当前位置:   article > 正文

Flink Cluster On Kubernetes部署_flink kubernetes cluster

flink kubernetes cluster

#Flink Cluster On Kubernetes部署

Flink版本:1.10.1

kubernetes:1.16.5

Flink 在Kubernetes上部署分为Job cluster和Session cluster两种模式。Job cluster需要我们将自己的Jar打到flink镜像里一块部署,session模式可以启动cluster之后,我们再提交jar到session cluster。

1 环境准备

YARN模式部署的文章里,我们是直接从官网下载编译后的包进行部署的。
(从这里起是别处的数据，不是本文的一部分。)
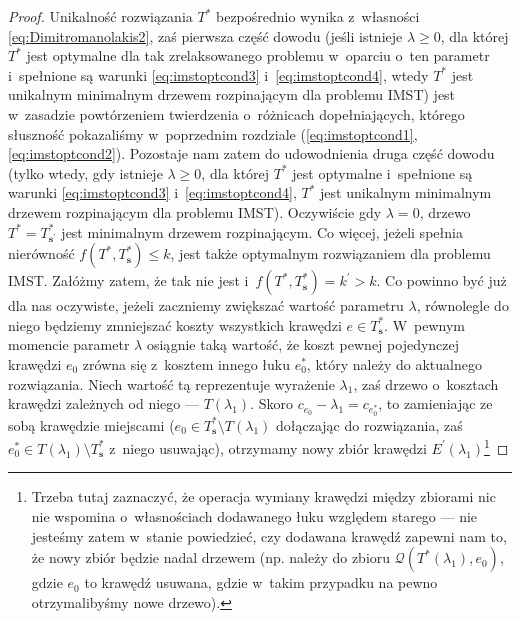 \begin{proof}
	Unikalność rozwiązania $T^{\ast}$ bezpośrednio wynika z~własności \ref{eq:Dimitromanolakis2}, zaś pierwsza część dowodu (jeśli istnieje $\lambda \geqslant 0$, dla której $T^{\ast}$ jest optymalne dla tak zrelaksowanego problemu w~oparciu o~ten parametr i~spełnione są warunki \ref{eq:imstoptcond3} i~\ref{eq:imstoptcond4}, wtedy $T^{\ast}$ jest unikalnym minimalnym drzewem rozpinającym dla problemu \textsc{IMST}) jest w~zasadzie powtórzeniem twierdzenia o~różnicach dopełniających, którego słuszność pokazaliśmy w~poprzednim rozdziale (\ref{eq:imstoptcond1}, \ref{eq:imstoptcond2}).
	Pozostaje nam zatem do udowodnienia druga część dowodu (tylko wtedy, gdy istnieje $\lambda \geqslant 0$, dla której $T^{\ast}$ jest optymalne i~spełnione są warunki \ref{eq:imstoptcond3} i~\ref{eq:imstoptcond4}, $T^{\ast}$ jest unikalnym minimalnym drzewem rozpinającym dla problemu \textsc{IMST}).
	Oczywiście gdy $\lambda = 0$, drzewo $T^{\ast} = T^{\ast}_{\textbf{s}^{\prime}}$ jest minimalnym drzewem rozpinającym.
	Co więcej, jeżeli spełnia nierówność $f \left( T^{\ast}, T^{\ast}_{\textbf{s}} \right) \leqslant k$, jest także optymalnym rozwiązaniem dla problemu \textsc{IMST}.
	Załóżmy zatem, że tak nie jest i~$f \left( T^{\ast}, T^{\ast}_{\textbf{s}} \right) = k^{\prime} > k$.
	Co powinno być już dla nas oczywiste, jeżeli zaczniemy zwiększać wartość parametru $\lambda$, równolegle do niego będziemy zmniejszać koszty wszystkich krawędzi $e \in T^{\ast}_{\textbf{s}}$.
	W~pewnym momencie parametr $\lambda$ osiągnie taką wartość, że koszt pewnej pojedynczej krawędzi $e_{0}$ zrówna się z~kosztem innego łuku $e_{0}^{\ast}$, który należy do aktualnego rozwiązania.
	Niech wartość tą reprezentuje wyrażenie $\lambda_{1}$, zaś drzewo o~kosztach krawędzi zależnych od niego --- $T \left( \lambda_{1} \right)$.
	Skoro $c_{e_{0}} - \lambda_{1} = c_{e_{0}^{\ast}}$, to zamieniając ze sobą krawędzie miejscami ($e_{0} \in T^{\ast}_{\textbf{s}} \setminus T \left( \lambda_{1} \right)$ dołączając do rozwiązania, zaś $e_{0}^{\ast} \in T \left( \lambda_{1} \right) \setminus T^{\ast}_{\textbf{s}}$ z~niego usuwając), otrzymamy nowy zbiór krawędzi $E^{\prime} \left( \lambda_{1} \right)$\footnote{
		Trzeba tutaj zaznaczyć, że operacja wymiany krawędzi między zbiorami nic nie wspomina o~własnościach dodawanego łuku względem starego --- nie jesteśmy zatem w~stanie powiedzieć, czy dodawana krawędź zapewni nam to, że nowy zbiór będzie nadal drzewem (np. należy do zbioru $\mathcal{Q} \left( T^{\ast} \left( \lambda_{1} \right), e_{0} \right)$, gdzie $e_{0}$ to krawędź usuwana, gdzie w~takim przypadku na pewno otrzymalibyśmy nowe drzewo).
}
\end{proof}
由于Job Cluster模式需要我们重新打镜像,在环境准备这一部分,我们尝试从github上拉去flink源码手动编译一下。

1.1 从Github上拉取Flink源码

  1. 进入 flink github,地址:https://github.com/apache/flink

  2. 点击【Releases】,查找我们需要下载版本的包,例如我们需要下载1.10.1的源码,我们就在Releases页面下载release-1.10.1这个包

    wget https://github.com/apache/flink/archive/release-1.10.1.tar.gz
    

    小技巧:由于网络原因我们可能下载代码失败,我们可以注册一个码云账号https://gitee.com/,在码云上新创建一个仓库,在导入已有仓库选项中将flink在github上的地址填入进去,最后我们从码云上下载代码就很快了。

  3. 下载代码后进行解压

    tar -zxvf flink-release-1.10.1.tar.gz
    

1.2 编译

  1. 进入解压目录执行如下Maven命令进行编译

    mvn clean package -DskipTests -Dfast
    

    编译过程中可能遇到如下错误:

    Failure to find io.confluent:kafka-schema-registry-client:jar:3.3.1

    1. [ERROR] Failed to execute goal on project flink-avro-confluent-registry: Could not resolve dependencies for project org.apache.flink:flink-avro-confluent-registry:jar:1.8.2: Failure to find io.confluent:kafka-schema-registry-client:jar:3.3.1 in https://maven.aliyun.com/repository/public was cached in the local repository, resolution will not be reattempted until the update interval of aliyunmaven has elapsed or updates are forced -> [Help 1]
    2. [ERROR]
    3. [ERROR] To see the full stack trace of the errors, re-run Maven with the -e switch.
    4. [ERROR] Re-run Maven using the -X switch to enable full debug logging.
    5. [ERROR]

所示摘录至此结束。